**TASK ITEM**. Which lines in the data below contain the word "subsection"? Pull each of them out.

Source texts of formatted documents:
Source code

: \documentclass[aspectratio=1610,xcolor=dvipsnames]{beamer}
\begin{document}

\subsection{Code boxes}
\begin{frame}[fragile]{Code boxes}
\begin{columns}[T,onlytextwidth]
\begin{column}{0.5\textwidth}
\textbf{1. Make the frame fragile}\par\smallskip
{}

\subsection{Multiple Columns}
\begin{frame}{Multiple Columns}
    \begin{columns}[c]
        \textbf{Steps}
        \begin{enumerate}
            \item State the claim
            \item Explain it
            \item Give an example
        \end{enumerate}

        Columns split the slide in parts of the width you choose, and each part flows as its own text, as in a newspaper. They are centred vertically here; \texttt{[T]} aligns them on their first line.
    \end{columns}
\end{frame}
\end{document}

**RESPONSE AREA**.
\subsection{Code boxes}
\subsection{Multiple Columns}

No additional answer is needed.